En effet, ces quatre dernières années furent riche en hits, Kinshasa la capitale véritable thermomètre des tendances, a vibré sous les morceaux des artistes tels que, Big Brown , LM Soldat, Sarah Kalume, Anita Mwarabu, Westa Ba Jango, Mapipo, Gaz Fabilouss, Dj Abdoul, Dj Virus, Dj Amarula, DJ rey, Gaz mawete, Nores, Les G6 Souljaz  récemment élu meilleur groupe de rap  « Pool malebo » à Beat Street Awards organisé à Brazzaville, le slameur  Yekima Belart et beaucoup d’autres, dans la diaspora aussi on retrouve Tony Sad, Dahmu manero, Shesko l’émeraude, Poison Mobutu, Mistos capitano, BM, Hiro,  Doks, Naza, Keblack etc…. ainsi que les grosses pointures à l’instar de Fally Ipupa, Mohombi, Maitres gims, Youssoupha, Awilo longomba, Kaysha, Kalash criminel, Ninho, … c’est le Congo qui domine le jeu.

D’inspiration américaine « la musique urbaine congolaise » c’est construite au travers de pionniers qui l’on adapté aux sonorités plus africaine. Ces précurseurs ont touché un publique qui inscrit dans les mœurs ce style de musique depuis bientôt deux décennies.

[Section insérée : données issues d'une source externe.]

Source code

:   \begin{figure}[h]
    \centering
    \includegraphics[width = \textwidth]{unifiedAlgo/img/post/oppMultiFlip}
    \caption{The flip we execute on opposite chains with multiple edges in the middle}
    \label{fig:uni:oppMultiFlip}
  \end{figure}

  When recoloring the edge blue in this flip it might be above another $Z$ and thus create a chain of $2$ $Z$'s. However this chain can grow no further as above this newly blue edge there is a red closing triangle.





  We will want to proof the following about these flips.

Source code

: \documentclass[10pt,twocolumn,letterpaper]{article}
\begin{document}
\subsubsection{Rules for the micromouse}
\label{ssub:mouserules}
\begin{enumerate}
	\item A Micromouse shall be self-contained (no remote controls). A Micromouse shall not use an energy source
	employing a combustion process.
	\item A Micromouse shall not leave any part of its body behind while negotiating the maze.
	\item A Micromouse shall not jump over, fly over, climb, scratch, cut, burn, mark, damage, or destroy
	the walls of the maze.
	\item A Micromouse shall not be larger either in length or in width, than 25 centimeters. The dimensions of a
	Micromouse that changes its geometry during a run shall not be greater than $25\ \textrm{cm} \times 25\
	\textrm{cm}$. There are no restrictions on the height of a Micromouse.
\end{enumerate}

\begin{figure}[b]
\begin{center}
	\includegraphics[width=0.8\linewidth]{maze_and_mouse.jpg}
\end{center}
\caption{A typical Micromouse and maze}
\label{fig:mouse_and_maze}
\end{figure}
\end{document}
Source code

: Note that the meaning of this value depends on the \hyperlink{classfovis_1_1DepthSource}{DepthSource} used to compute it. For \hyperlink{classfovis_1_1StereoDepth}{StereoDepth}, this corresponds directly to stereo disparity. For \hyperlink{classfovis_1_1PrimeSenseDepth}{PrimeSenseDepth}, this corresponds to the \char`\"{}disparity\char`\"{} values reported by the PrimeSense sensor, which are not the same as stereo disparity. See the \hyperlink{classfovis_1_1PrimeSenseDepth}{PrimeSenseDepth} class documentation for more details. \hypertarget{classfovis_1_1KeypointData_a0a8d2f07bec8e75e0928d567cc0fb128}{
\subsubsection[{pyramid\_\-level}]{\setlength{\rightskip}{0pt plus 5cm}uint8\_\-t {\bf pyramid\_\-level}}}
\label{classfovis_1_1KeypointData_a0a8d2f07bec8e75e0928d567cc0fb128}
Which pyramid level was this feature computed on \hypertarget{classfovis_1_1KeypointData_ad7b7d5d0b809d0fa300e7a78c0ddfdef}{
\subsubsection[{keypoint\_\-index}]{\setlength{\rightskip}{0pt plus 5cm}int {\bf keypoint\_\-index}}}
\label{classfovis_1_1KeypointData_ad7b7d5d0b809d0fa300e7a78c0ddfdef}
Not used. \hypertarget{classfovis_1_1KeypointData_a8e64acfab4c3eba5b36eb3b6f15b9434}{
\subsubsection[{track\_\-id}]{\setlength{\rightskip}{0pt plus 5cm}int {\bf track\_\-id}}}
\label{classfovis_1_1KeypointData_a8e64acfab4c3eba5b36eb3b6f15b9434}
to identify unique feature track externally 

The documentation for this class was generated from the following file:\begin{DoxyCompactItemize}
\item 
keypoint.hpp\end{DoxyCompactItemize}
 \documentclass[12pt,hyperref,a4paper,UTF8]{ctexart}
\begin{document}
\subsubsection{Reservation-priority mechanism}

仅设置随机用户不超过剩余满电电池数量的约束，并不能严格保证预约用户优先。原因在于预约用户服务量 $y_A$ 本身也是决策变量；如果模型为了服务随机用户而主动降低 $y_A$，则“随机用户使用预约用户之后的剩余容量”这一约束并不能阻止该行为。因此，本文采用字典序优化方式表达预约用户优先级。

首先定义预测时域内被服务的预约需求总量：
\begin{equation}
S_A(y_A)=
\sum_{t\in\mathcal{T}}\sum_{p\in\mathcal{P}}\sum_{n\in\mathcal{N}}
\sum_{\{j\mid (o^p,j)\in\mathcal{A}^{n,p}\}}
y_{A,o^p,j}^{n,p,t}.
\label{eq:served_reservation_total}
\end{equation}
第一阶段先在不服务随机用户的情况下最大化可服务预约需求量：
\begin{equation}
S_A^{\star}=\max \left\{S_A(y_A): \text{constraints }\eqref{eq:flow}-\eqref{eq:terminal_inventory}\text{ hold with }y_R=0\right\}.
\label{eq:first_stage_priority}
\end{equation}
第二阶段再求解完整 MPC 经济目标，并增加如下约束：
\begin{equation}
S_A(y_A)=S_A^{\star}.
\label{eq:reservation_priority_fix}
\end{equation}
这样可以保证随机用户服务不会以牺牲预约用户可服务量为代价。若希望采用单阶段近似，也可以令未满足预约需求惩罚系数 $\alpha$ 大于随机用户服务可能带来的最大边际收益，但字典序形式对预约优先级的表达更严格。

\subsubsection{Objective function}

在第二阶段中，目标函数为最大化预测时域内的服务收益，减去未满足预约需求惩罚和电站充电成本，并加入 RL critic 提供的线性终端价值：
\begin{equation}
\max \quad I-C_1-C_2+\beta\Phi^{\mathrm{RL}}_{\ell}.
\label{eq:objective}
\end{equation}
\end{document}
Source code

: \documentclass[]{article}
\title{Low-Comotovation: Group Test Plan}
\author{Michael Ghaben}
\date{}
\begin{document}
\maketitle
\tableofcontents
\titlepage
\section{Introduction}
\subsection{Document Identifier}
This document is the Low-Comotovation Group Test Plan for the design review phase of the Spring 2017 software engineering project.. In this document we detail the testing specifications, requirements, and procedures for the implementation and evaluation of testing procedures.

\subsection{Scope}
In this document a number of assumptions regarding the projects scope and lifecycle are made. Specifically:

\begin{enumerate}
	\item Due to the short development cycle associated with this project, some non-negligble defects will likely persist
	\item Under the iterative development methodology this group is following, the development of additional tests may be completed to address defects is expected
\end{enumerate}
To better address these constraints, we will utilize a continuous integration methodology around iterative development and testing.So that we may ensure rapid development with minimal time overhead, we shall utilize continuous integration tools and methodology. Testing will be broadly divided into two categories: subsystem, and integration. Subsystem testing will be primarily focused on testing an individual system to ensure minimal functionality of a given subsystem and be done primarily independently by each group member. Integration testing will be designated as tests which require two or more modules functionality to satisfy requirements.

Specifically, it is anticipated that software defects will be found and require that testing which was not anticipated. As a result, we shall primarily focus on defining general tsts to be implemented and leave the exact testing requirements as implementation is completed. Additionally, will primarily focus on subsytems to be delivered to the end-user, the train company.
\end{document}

Ce genre musical s’accapare des nouvelles générations, fait danser le continent Africain et s’exporte à l’international. Les talents diverses et variés dont regorgent le Congo sont des sources inépuisables d’inspirations, de création et d’évolution pour cette musique qui passionne aujourd’hui tant de jeunes congolais. L’avenir s’annonce en couleur pour le mouvement.